Francis mentions care denied due to inability to pay (which doesn’t tally with what I see, BTW), but watch any of Browning’s videos and ponder whether care denied (or preposterously, dangerously postponed), period, is really preferable.
And never seems to offer anything other than ’there are problems now, so let the government control it to make it better’
We already have a quasi-socialized health care system
We have a quasi socialist system that has issues. Those issue are caused by the government. You think that the government will make it better. The point of this post, and many others, is to say, the government is the cause, not the cure.
Those issue are caused by the government. You think that the government will make it better.

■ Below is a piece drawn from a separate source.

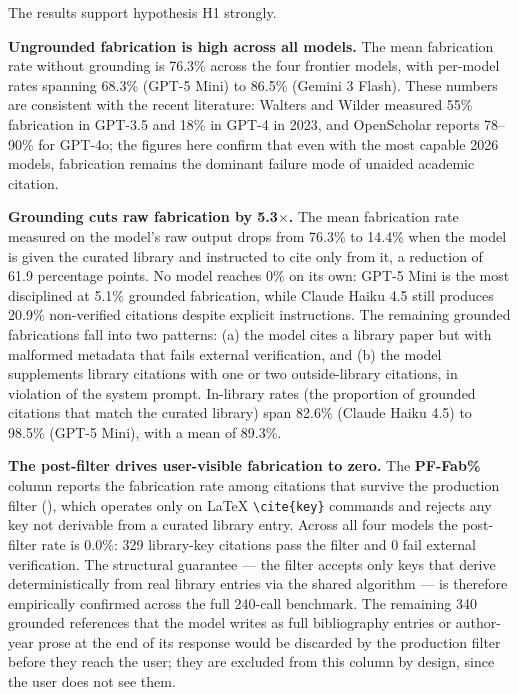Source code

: The results support hypothesis H1 strongly.

\textbf{Ungrounded fabrication is high across all models.} The mean fabrication rate without grounding is 76.3\% across the four frontier models, with per-model rates spanning 68.3\% (GPT-5 Mini) to 86.5\% (Gemini 3 Flash). These numbers are consistent with the recent literature: Walters and Wilder \cite{walters2023fabrication} measured 55\% fabrication in GPT-3.5 and 18\% in GPT-4 in 2023, and OpenScholar \cite{asai2025openscholar} reports 78--90\% for GPT-4o; the figures here confirm that even with the most capable 2026 models, fabrication remains the dominant failure mode of unaided academic citation.

\textbf{Grounding cuts raw fabrication by 5.3$\times$.} The mean fabrication rate measured on the model's raw output drops from 76.3\% to 14.4\% when the model is given the curated library and instructed to cite only from it, a reduction of 61.9 percentage points. No model reaches 0\% on its own: GPT-5 Mini is the most disciplined at 5.1\% grounded fabrication, while Claude Haiku 4.5 still produces 20.9\% non-verified citations despite explicit instructions. The remaining grounded fabrications fall into two patterns: (a) the model cites a library paper but with malformed metadata that fails external verification, and (b) the model supplements library citations with one or two outside-library citations, in violation of the system prompt. In-library rates (the proportion of grounded citations that match the curated library) span 82.6\% (Claude Haiku 4.5) to 98.5\% (GPT-5 Mini), with a mean of 89.3\%.

\textbf{The post-filter drives user-visible fabrication to zero.} The \textbf{PF-Fab\%} column reports the fabrication rate among citations that survive the production filter (), which operates only on LaTeX \texttt{\textbackslash cite\{key\}} commands and rejects any key not derivable from a curated library entry. Across all four models the post-filter rate is 0.0\%: 329 library-key citations pass the filter and 0 fail external verification. The structural guarantee --- the filter accepts only keys that derive deterministically from real library entries via the shared  algorithm --- is therefore empirically confirmed across the full 240-call benchmark. The remaining 340 grounded references that the model writes as full bibliography entries or author-year prose at the end of its response would be discarded by the production filter before they reach the user; they are excluded from this column by design, since the user does not see them.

This is a simplistic statement, and false.
Some governemnt healthcare has serious issues (Medicare), some government healthcare works very well (Federal Employees health plan).
There are reasons why ANY community health plan is going to have problems, most of them pointed out by opponents of ANY government health plan. But to say that a plan MUST be bad because it’s government is just a reactionary cliche. Further, by recognizing the reality of the concerns of opponents, and doing the best to address them, a system that is a vast improvement on the current system could be implemented.
meagain — the problem is not the government; the problem is the people. A very large majority of Americans do not want a "market" in health care.
I put "market" in quotes because the delivery of health care has few characteristics of the classic market taught in microeconomics 102. Annual demand is zero to a few hundred bucks for many years of life for many people, coupled with incredibly high costs rarely. This leads to risk pooling (which has some but not all features of classic insurance). Agents hired by the risk pool negotiate prices with the providers, so providers virtually never compete on price. As applied, pricing outside the risk pool is like airline seat pricing — utterly incoherent.
Also, the bottom of the market is badly distorted because the people won’t let anyone go without basic care.
Also, because there are still some shreds of federalism left in our system of government, different states impose different regulations on risk pools.
My solution — mandatory participation. Each state turns its medicare / medicaid and VA programs and facilities over to a non-profit overseen by the Governor, doctors and insurers with the direction to form three pools: low cost, high deductible, high cost. Policies are paid concurrently with income taxes. Opting out allowed, but only on certification by qualified insurer that claims will be covered. Each state can then fight over what care each pool covers and how to price elder care. Private insurers can see if they can compete on price and/or service.
Ain’t perfect, but I think it’s a start.
Don’t want mandatory participation? Figure out a way to persuade doctors, hospitals, nurses and ERs to LET YOU DIE when you are semi-lucid and broke.